■ **Data supplied**
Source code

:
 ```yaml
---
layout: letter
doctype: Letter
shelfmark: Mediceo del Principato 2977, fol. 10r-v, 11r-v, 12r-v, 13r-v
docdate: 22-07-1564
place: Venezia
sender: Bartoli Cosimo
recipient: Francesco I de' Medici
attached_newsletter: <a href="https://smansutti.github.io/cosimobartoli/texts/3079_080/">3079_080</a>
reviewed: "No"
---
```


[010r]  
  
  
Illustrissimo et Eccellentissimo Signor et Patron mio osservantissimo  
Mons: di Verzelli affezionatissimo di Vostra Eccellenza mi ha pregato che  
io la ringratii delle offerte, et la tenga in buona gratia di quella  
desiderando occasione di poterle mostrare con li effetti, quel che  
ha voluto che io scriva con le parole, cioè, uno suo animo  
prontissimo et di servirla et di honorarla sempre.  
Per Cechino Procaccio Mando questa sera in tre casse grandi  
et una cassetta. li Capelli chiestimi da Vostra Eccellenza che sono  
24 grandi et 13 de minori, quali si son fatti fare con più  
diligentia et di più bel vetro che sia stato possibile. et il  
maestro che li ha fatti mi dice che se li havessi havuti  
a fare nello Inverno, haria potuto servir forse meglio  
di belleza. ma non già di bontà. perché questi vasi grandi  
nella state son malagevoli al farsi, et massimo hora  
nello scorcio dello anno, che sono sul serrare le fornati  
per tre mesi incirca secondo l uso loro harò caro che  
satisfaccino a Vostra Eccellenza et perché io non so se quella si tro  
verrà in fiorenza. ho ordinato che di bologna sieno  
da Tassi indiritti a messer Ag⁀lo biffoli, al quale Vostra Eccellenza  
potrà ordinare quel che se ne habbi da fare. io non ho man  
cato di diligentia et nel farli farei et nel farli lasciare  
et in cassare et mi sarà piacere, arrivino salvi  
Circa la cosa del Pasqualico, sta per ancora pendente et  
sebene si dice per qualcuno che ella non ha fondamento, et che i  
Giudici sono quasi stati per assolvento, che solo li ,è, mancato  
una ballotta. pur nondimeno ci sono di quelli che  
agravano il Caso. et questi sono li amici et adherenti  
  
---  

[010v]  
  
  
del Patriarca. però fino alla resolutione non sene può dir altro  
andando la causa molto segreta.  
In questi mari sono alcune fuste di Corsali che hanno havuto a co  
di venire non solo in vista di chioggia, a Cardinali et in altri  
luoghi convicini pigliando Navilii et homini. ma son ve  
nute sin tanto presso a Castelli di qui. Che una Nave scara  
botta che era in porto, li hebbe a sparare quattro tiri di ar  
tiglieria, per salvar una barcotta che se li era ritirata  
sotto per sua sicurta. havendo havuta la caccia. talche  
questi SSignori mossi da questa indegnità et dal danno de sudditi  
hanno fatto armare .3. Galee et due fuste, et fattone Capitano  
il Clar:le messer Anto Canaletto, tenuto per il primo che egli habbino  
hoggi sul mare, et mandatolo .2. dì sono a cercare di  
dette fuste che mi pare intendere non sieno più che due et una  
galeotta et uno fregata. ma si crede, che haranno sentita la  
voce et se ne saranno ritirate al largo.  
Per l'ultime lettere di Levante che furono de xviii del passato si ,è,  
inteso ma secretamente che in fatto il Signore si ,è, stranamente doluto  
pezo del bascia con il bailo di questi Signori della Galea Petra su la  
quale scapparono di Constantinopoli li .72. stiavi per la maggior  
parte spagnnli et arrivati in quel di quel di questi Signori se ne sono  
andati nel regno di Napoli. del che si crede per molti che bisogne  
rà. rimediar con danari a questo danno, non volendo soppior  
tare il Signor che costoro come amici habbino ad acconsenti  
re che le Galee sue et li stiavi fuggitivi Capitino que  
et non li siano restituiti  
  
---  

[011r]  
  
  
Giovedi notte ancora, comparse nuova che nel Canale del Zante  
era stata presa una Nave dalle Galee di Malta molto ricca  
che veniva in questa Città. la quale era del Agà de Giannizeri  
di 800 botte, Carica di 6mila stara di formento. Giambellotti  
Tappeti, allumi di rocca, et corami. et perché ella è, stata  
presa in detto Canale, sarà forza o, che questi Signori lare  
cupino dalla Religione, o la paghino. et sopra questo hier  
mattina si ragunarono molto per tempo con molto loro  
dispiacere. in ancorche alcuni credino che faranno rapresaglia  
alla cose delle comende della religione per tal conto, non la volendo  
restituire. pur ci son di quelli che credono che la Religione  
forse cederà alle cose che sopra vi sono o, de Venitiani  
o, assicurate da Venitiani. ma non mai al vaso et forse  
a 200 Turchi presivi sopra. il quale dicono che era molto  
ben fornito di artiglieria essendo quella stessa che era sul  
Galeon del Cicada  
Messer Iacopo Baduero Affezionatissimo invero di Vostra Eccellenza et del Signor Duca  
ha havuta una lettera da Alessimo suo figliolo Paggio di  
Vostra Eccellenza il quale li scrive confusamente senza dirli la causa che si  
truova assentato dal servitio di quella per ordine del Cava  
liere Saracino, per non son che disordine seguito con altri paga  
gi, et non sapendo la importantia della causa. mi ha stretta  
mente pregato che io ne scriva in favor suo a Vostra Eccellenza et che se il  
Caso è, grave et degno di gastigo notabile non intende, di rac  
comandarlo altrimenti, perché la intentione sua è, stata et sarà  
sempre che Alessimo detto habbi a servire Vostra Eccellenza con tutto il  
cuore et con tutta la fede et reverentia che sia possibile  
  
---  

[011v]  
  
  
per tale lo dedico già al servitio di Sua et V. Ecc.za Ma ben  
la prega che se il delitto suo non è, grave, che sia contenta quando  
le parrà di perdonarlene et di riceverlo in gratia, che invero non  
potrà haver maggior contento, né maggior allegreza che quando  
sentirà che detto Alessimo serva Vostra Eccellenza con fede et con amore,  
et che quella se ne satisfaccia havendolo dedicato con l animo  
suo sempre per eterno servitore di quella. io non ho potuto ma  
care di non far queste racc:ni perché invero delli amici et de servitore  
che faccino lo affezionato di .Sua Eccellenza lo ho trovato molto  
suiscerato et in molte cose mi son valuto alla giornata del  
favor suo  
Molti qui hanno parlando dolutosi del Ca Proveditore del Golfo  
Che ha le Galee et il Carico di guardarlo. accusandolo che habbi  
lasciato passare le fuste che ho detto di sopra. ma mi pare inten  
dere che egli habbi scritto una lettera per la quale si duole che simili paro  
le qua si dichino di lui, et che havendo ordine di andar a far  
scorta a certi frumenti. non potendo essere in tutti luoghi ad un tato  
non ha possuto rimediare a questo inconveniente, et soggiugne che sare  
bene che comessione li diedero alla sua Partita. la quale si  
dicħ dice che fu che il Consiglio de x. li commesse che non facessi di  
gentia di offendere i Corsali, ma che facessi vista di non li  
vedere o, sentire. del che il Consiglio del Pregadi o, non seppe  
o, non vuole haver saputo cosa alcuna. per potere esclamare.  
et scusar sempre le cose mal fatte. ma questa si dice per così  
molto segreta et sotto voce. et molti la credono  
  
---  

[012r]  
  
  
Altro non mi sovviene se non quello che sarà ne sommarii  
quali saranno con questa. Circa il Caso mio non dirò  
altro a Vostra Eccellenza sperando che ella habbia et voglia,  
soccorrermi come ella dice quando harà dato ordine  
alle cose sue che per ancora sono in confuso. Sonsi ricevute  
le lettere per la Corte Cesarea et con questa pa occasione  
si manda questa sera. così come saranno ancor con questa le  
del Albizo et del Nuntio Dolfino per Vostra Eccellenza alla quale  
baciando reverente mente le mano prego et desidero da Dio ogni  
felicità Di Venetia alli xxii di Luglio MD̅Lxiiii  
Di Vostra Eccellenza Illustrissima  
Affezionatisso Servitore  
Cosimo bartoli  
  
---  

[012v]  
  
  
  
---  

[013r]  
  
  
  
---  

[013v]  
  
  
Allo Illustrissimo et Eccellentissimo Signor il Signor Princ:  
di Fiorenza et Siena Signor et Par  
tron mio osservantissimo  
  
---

■ **How to complete this task**
Count up the lines above that include the string "stiavi" and report nothing but that number.

■ **Response area**
2